[Collected data]

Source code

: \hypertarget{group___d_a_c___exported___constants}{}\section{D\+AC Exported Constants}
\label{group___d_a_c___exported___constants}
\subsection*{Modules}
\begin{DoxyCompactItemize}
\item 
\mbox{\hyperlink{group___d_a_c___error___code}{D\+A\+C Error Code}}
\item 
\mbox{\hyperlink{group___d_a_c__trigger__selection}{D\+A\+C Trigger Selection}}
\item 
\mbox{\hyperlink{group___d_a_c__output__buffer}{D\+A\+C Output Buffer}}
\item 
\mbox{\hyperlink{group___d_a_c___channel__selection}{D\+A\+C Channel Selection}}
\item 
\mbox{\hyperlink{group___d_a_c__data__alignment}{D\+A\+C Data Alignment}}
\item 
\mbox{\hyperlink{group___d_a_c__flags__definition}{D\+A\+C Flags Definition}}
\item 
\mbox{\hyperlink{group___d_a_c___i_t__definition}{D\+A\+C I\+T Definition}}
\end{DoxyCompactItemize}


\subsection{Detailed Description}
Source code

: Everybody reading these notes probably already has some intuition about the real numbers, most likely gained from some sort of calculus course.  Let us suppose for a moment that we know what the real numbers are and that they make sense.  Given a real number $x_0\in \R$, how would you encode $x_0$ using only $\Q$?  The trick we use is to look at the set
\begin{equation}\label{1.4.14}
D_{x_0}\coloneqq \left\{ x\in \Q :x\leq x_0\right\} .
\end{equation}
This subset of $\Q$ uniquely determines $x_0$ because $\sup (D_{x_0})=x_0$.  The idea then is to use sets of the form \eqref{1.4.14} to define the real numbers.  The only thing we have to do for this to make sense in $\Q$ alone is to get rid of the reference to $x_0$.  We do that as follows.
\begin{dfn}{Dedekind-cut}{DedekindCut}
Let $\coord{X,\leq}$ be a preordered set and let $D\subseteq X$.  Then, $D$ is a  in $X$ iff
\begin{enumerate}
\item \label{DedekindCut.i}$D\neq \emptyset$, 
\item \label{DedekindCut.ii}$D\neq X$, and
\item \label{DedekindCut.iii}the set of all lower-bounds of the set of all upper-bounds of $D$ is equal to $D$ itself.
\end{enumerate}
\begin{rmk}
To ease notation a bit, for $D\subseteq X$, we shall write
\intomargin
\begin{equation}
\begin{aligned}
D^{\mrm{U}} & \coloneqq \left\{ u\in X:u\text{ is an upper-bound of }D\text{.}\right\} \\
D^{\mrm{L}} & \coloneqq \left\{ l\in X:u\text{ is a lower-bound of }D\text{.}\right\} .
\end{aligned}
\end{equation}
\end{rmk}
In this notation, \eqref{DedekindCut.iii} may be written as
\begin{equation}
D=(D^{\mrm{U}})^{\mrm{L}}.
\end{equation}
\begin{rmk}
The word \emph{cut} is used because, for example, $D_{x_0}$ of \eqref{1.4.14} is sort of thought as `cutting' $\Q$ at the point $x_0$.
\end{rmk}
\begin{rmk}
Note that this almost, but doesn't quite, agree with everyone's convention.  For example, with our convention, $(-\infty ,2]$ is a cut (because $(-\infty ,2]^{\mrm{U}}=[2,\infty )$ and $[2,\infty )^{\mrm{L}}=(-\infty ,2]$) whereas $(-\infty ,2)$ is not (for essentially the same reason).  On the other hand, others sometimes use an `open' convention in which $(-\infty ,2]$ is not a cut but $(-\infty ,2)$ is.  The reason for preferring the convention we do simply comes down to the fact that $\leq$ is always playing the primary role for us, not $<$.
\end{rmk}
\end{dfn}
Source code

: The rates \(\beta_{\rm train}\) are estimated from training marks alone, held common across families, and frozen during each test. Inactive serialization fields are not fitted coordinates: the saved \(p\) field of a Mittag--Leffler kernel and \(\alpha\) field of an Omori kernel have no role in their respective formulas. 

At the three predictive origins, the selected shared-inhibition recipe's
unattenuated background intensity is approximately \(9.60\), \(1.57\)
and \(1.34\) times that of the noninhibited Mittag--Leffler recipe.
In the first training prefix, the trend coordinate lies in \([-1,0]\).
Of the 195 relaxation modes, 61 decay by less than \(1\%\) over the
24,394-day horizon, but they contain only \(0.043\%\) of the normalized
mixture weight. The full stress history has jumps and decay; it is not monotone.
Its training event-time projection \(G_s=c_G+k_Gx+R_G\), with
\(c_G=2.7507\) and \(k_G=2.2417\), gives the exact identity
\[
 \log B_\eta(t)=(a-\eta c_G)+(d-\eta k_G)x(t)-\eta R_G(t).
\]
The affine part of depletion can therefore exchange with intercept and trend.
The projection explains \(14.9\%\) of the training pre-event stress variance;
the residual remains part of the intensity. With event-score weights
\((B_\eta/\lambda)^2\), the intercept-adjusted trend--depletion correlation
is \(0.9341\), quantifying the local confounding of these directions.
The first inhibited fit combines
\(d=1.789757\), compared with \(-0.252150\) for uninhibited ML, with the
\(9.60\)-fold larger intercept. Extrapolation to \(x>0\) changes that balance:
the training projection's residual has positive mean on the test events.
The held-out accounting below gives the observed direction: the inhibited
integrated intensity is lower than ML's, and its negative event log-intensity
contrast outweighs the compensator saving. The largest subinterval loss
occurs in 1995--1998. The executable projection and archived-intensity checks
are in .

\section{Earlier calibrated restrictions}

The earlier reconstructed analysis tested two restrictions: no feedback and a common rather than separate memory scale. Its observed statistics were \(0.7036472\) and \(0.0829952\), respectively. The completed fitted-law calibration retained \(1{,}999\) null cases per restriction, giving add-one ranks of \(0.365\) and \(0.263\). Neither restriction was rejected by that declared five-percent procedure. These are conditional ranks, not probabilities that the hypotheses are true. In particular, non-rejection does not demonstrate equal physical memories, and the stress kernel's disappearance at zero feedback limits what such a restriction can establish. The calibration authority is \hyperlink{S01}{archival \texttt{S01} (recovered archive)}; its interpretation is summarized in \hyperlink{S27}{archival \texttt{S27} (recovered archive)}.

— Prompt —
Would you write out the full set of records above without alteration?

— Written solution —
Source code

: \hypertarget{group___d_a_c___exported___constants}{}\section{D\+AC Exported Constants}
\label{group___d_a_c___exported___constants}
\subsection*{Modules}
\begin{DoxyCompactItemize}
\item 
\mbox{\hyperlink{group___d_a_c___error___code}{D\+A\+C Error Code}}
\item 
\mbox{\hyperlink{group___d_a_c__trigger__selection}{D\+A\+C Trigger Selection}}
\item 
\mbox{\hyperlink{group___d_a_c__output__buffer}{D\+A\+C Output Buffer}}
\item 
\mbox{\hyperlink{group___d_a_c___channel__selection}{D\+A\+C Channel Selection}}
\item 
\mbox{\hyperlink{group___d_a_c__data__alignment}{D\+A\+C Data Alignment}}
\item 
\mbox{\hyperlink{group___d_a_c__flags__definition}{D\+A\+C Flags Definition}}
\item 
\mbox{\hyperlink{group___d_a_c___i_t__definition}{D\+A\+C I\+T Definition}}
\end{DoxyCompactItemize}


\subsection{Detailed Description}
Source code

: Everybody reading these notes probably already has some intuition about the real numbers, most likely gained from some sort of calculus course.  Let us suppose for a moment that we know what the real numbers are and that they make sense.  Given a real number $x_0\in \R$, how would you encode $x_0$ using only $\Q$?  The trick we use is to look at the set
\begin{equation}\label{1.4.14}
D_{x_0}\coloneqq \left\{ x\in \Q :x\leq x_0\right\} .
\end{equation}
This subset of $\Q$ uniquely determines $x_0$ because $\sup (D_{x_0})=x_0$.  The idea then is to use sets of the form \eqref{1.4.14} to define the real numbers.  The only thing we have to do for this to make sense in $\Q$ alone is to get rid of the reference to $x_0$.  We do that as follows.
\begin{dfn}{Dedekind-cut}{DedekindCut}
Let $\coord{X,\leq}$ be a preordered set and let $D\subseteq X$.  Then, $D$ is a  in $X$ iff
\begin{enumerate}
\item \label{DedekindCut.i}$D\neq \emptyset$, 
\item \label{DedekindCut.ii}$D\neq X$, and
\item \label{DedekindCut.iii}the set of all lower-bounds of the set of all upper-bounds of $D$ is equal to $D$ itself.
\end{enumerate}
\begin{rmk}
To ease notation a bit, for $D\subseteq X$, we shall write
\intomargin
\begin{equation}
\begin{aligned}
D^{\mrm{U}} & \coloneqq \left\{ u\in X:u\text{ is an upper-bound of }D\text{.}\right\} \\
D^{\mrm{L}} & \coloneqq \left\{ l\in X:u\text{ is a lower-bound of }D\text{.}\right\} .
\end{aligned}
\end{equation}
\end{rmk}
In this notation, \eqref{DedekindCut.iii} may be written as
\begin{equation}
D=(D^{\mrm{U}})^{\mrm{L}}.
\end{equation}
\begin{rmk}
The word \emph{cut} is used because, for example, $D_{x_0}$ of \eqref{1.4.14} is sort of thought as `cutting' $\Q$ at the point $x_0$.
\end{rmk}
\begin{rmk}
Note that this almost, but doesn't quite, agree with everyone's convention.  For example, with our convention, $(-\infty ,2]$ is a cut (because $(-\infty ,2]^{\mrm{U}}=[2,\infty )$ and $[2,\infty )^{\mrm{L}}=(-\infty ,2]$) whereas $(-\infty ,2)$ is not (for essentially the same reason).  On the other hand, others sometimes use an `open' convention in which $(-\infty ,2]$ is not a cut but $(-\infty ,2)$ is.  The reason for preferring the convention we do simply comes down to the fact that $\leq$ is always playing the primary role for us, not $<$.
\end{rmk}
\end{dfn}
Source code

: The rates \(\beta_{\rm train}\) are estimated from training marks alone, held common across families, and frozen during each test. Inactive serialization fields are not fitted coordinates: the saved \(p\) field of a Mittag--Leffler kernel and \(\alpha\) field of an Omori kernel have no role in their respective formulas. 

At the three predictive origins, the selected shared-inhibition recipe's
unattenuated background intensity is approximately \(9.60\), \(1.57\)
and \(1.34\) times that of the noninhibited Mittag--Leffler recipe.
In the first training prefix, the trend coordinate lies in \([-1,0]\).
Of the 195 relaxation modes, 61 decay by less than \(1\%\) over the
24,394-day horizon, but they contain only \(0.043\%\) of the normalized
mixture weight. The full stress history has jumps and decay; it is not monotone.
Its training event-time projection \(G_s=c_G+k_Gx+R_G\), with
\(c_G=2.7507\) and \(k_G=2.2417\), gives the exact identity
\[
 \log B_\eta(t)=(a-\eta c_G)+(d-\eta k_G)x(t)-\eta R_G(t).
\]
The affine part of depletion can therefore exchange with intercept and trend.
The projection explains \(14.9\%\) of the training pre-event stress variance;
the residual remains part of the intensity. With event-score weights
\((B_\eta/\lambda)^2\), the intercept-adjusted trend--depletion correlation
is \(0.9341\), quantifying the local confounding of these directions.
The first inhibited fit combines
\(d=1.789757\), compared with \(-0.252150\) for uninhibited ML, with the
\(9.60\)-fold larger intercept. Extrapolation to \(x>0\) changes that balance:
the training projection's residual has positive mean on the test events.
The held-out accounting below gives the observed direction: the inhibited
integrated intensity is lower than ML's, and its negative event log-intensity
contrast outweighs the compensator saving. The largest subinterval loss
occurs in 1995--1998. The executable projection and archived-intensity checks
are in .

\section{Earlier calibrated restrictions}

The earlier reconstructed analysis tested two restrictions: no feedback and a common rather than separate memory scale. Its observed statistics were \(0.7036472\) and \(0.0829952\), respectively. The completed fitted-law calibration retained \(1{,}999\) null cases per restriction, giving add-one ranks of \(0.365\) and \(0.263\). Neither restriction was rejected by that declared five-percent procedure. These are conditional ranks, not probabilities that the hypotheses are true. In particular, non-rejection does not demonstrate equal physical memories, and the stress kernel's disappearance at zero feedback limits what such a restriction can establish. The calibration authority is \hyperlink{S01}{archival \texttt{S01} (recovered archive)}; its interpretation is summarized in \hyperlink{S27}{archival \texttt{S27} (recovered archive)}.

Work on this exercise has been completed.